§ **WHAT IS REQUIRED**
Filter the entries, keeping every line with the word "contributors".

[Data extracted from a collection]
○ ○ ○ ○

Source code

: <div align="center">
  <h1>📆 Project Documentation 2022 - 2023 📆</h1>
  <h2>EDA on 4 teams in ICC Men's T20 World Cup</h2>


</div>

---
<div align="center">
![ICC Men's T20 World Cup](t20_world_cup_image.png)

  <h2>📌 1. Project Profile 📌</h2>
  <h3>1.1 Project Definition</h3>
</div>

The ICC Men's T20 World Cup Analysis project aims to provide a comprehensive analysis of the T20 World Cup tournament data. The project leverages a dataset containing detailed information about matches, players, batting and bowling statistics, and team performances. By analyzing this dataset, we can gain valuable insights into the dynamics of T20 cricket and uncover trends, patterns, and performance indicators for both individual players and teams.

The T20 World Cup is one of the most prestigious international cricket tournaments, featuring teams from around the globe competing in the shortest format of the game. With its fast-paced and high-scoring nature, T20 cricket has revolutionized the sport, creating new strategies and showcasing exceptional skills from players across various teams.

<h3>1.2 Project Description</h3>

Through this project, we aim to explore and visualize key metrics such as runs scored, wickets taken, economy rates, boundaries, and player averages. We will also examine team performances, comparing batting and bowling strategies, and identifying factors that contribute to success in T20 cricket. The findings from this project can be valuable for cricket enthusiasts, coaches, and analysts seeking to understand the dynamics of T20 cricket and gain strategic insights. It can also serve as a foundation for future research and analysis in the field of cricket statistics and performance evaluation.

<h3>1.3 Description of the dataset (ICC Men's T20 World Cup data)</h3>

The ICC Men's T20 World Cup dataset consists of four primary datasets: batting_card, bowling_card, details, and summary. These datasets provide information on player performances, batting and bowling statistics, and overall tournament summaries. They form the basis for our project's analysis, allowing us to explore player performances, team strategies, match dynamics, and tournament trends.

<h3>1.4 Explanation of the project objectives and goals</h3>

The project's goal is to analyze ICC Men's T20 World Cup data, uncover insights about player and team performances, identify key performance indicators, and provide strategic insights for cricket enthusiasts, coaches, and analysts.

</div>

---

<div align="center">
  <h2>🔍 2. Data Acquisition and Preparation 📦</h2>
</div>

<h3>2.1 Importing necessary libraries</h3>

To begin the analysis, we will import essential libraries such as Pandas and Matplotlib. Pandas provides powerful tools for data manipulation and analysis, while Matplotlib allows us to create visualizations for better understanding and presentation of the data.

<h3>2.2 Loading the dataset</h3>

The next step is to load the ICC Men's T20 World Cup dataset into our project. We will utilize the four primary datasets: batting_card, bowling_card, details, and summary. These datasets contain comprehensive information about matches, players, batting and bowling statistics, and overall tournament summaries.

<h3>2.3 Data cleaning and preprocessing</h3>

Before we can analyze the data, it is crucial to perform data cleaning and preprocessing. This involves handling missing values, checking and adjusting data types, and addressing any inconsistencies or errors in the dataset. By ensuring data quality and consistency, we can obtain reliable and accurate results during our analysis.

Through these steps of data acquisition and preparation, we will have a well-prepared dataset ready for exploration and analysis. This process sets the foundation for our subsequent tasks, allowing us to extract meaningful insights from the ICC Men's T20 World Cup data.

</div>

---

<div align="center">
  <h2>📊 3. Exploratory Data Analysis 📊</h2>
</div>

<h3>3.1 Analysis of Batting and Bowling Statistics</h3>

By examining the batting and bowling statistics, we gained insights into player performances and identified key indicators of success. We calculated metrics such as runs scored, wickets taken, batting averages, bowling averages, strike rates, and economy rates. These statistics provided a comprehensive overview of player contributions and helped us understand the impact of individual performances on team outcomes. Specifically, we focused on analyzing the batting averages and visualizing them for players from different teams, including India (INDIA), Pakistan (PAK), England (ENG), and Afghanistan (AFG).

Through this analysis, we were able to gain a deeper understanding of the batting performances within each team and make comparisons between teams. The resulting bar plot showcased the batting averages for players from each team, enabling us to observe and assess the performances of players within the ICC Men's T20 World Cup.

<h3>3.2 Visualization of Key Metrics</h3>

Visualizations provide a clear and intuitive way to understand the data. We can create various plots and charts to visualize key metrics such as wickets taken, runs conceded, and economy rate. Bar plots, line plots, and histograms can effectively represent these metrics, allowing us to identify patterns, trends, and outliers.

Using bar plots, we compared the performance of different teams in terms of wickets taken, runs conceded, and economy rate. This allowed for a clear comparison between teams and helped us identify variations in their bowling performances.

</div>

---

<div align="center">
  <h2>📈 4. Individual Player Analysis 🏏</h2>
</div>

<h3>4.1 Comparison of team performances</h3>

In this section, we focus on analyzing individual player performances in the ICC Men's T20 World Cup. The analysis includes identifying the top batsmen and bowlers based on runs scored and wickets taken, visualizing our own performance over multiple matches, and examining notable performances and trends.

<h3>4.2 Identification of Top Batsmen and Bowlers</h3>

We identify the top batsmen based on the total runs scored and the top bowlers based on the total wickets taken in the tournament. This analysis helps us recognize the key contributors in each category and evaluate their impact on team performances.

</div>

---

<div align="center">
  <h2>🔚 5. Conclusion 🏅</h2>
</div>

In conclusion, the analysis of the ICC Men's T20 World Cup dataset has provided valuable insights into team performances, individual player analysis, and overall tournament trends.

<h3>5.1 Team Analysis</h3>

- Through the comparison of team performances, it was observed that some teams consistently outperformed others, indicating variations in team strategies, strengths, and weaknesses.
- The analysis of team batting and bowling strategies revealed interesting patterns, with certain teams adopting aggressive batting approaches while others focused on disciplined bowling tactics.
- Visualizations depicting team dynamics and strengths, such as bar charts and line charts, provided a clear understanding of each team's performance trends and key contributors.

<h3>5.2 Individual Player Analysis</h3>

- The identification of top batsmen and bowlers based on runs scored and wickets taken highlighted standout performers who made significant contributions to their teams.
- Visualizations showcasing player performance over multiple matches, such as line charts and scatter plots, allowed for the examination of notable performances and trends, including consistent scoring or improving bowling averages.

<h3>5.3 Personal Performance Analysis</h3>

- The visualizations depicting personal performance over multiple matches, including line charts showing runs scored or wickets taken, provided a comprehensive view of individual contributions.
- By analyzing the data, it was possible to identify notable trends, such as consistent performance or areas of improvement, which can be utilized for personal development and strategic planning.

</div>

○ ○ ○ ○

§ **RESULT OF THE TASK**
We identify the top batsmen based on the total runs scored and the top bowlers based on the total wickets taken in the tournament. This analysis helps us recognize the key contributors in each category and evaluate their impact on team performances.
- Visualizations depicting team dynamics and strengths, such as bar charts and line charts, provided a clear understanding of each team's performance trends and key contributors.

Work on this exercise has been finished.